■ **Instructions to follow**: Scan the listing below for the word "number" and copy every line where it occurs.

■ **Data records**:
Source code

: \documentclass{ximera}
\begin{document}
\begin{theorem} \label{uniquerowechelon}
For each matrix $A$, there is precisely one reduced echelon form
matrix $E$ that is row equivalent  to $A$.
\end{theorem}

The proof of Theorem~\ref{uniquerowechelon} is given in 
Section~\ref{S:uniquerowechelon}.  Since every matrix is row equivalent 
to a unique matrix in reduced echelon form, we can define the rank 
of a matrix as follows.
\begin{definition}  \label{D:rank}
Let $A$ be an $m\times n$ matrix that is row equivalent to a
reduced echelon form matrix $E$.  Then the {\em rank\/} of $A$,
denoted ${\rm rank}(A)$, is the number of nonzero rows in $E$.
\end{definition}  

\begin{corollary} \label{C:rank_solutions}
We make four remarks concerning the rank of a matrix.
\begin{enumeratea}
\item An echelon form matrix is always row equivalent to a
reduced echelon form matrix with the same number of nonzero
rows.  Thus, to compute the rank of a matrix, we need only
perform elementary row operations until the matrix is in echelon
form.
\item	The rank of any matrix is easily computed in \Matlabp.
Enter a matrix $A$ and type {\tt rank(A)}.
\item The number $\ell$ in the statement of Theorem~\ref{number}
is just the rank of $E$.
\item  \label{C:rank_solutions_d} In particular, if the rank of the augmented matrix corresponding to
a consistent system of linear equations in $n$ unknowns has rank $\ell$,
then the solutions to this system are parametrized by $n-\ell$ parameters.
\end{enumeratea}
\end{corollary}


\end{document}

■ **Exercise solution**:
denoted ${\rm rank}(A)$, is the number of nonzero rows in $E$.
reduced echelon form matrix with the same number of nonzero
\item The number $\ell$ in the statement of Theorem~\ref{number}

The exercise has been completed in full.